The United States District Court for the Western District of Louisiana recently held that the lack of access of an insured property did not render title to the property unmarketable, but found that the title insurance company must either cure the access issue or pay the diminution of value caused by the lack of access. See BJD Properties, LLC v. Stewart Title Guar. Co., 2019 WL 2061972 (W.D. La. Mar. 29, 2019). In 2006, the plaintiff-insured purchased a 27-acre property. Although the property did not abut any public roadways, the insured had an oral agreement with a related entity that owned the neighboring property (the “Related Entity”) under which the insured could access its property via a road through the Related Entity’s property (“Lot 16”). In January 2016, the homeowners’ association (the “HOA”) on Lot 16 demanded that the insured stop using Lot 16 to access its property, claiming that the oral agreement violated the HOA’s subdivision restrictions. The insured did not notify the insurer of this issue at the time. The HOA then brought an action against the Related Entity and, in June 2016, the Court enjoined the construction of the road through Lot 16. In July 2016, the purchasers of one of the insured’s lots demanded a refund of their purchase price, which the insured provided. The insured filed a claim with the title insurance company and, after the title insurance company tried unsuccessfully to cure the lack of access, brought this action seeking damages.
The Court first found that the insured did not have a claim that title to the property was “unmarketable.” It found that the policy explicitly covers losses for “lack of right of access,” and the insured’s argument that a lack of access would render title unmarketable would make the access coverage provision superfluous. The Court also cited Fid. Natl. Title Ins. Co. v. Woody Creek Ventures, LLC, 830 F.3d 1209 (10th Cir. 2016), finding that unmarketability refers to defects affecting rights of ownership, not defects affecting physical condition. Second, the Court found that the insured cannot recover damages based on the claim that it does not have a “preferred” right of access. The insured retained two experts who opined that an access route through the neighboring property to the north caused a diminution of value of $243,500 when compared with access through Lot 16. However, the Court found that the insured was not entitled to these damages—and that as long as the insurer could provide some access, that was sufficient under the policy. Third, the Court found that the insurer was not liable for the refund the insured provided to the purchasers because the policy expressly excepts losses “voluntarily assumed by the insured in settling any claim or suit without the prior written consent of” the insurer. Fourth, the Court found that the insurer could not be liable for monies the insured expended in developing the property because the insured could not point to any policy provision under which these losses would be covered. Fifth, the Court found that the insured was not entitled to its costs incurred in this litigation because there was no evidence the insurer acted in bad faith.

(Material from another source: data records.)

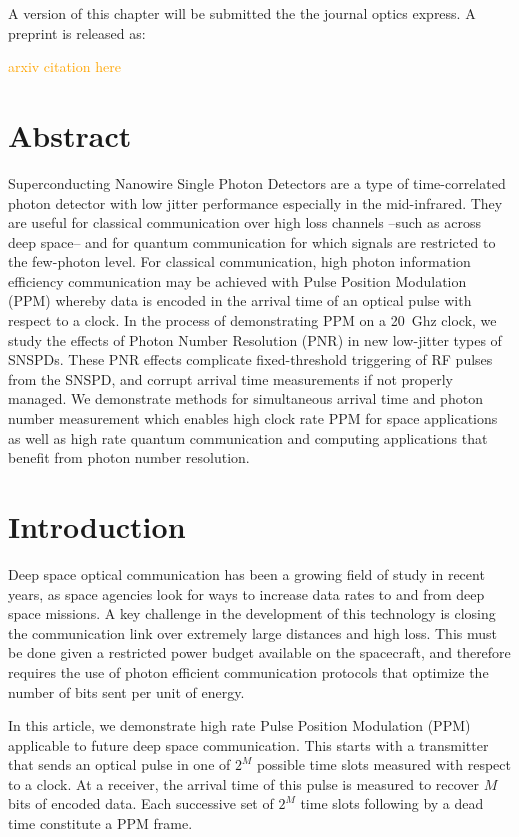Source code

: \documentclass[11pt]{caltech_thesis} %
\begin{document}
A version of this chapter will be submitted the the journal optics
express. A preprint is released as:

\textcolor{orange}{arxiv citation here}

\hypertarget{abstract-2}{%
\section{Abstract}\label{abstract-2}}

Superconducting Nanowire Single Photon Detectors are a type of
time-correlated photon detector with low jitter performance especially
in the mid-infrared. They are useful for classical communication over
high loss channels --such as across deep space-- and for quantum
communication for which signals are restricted to the few-photon level.
For classical communication, high photon information efficiency
communication may be achieved with Pulse Position Modulation (PPM)
whereby data is encoded in the arrival time of an optical pulse with
respect to a clock. In the process of demonstrating PPM on a 20~Ghz
clock, we study the effects of Photon Number Resolution (PNR) in new
low-jitter types of SNSPDs. These PNR effects complicate fixed-threshold
triggering of RF pulses from the SNSPD, and corrupt arrival time
measurements if not properly managed. We demonstrate methods for
simultaneous arrival time and photon number measurement which enables
high clock rate PPM for space applications as well as high rate quantum
communication and computing applications that benefit from photon number
resolution.

\hypertarget{introduction-2}{%
\section{Introduction}\label{introduction-2}}

Deep space optical communication has been a growing field of study in
recent years, as space agencies look for ways to increase data rates to
and from deep space missions. A key challenge in the development of this
technology is closing the communication link over extremely large
distances and high loss. This must be done given a restricted power
budget available on the spacecraft, and therefore requires the use of
photon efficient communication protocols that optimize the number of
bits sent per unit of energy.

In this article, we demonstrate high rate Pulse Position Modulation
(PPM) applicable to future deep space communication. This starts with a
transmitter that sends an optical pulse in one of $2^M$ possible time
slots measured with respect to a clock. At a receiver, the arrival time
of this pulse is measured to recover $M$ bits of encoded data. Each
successive set of $2^M$ time slots following by a dead time constitute a
PPM frame.
\end{document}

Finally, although the Court found that “none of the categories of damages enumerated by the insured are recoverable under the Policy,” it held that the insured was still entitled to its damages from any actual loss caused by the lack of access. The Court rejected the insurer’s claim that a loss did not occur until the insured purchased a right of access or sold the property at a loss, and instead found that it “has suffered an ‘actual loss’ if it can prove that the lack of access has caused a diminution in the value of the Property.” In this case, the Court recognized that there was some dispute under Louisiana law as to how the lack of access could be cured, but left that question unresolved on this summary judgment motion: “The determination of this cost to cure and the correlative diminution in value of the property is left to the trier of fact—that is, unless the insurer satisfies its obligations under the Policy by curing the access problem.”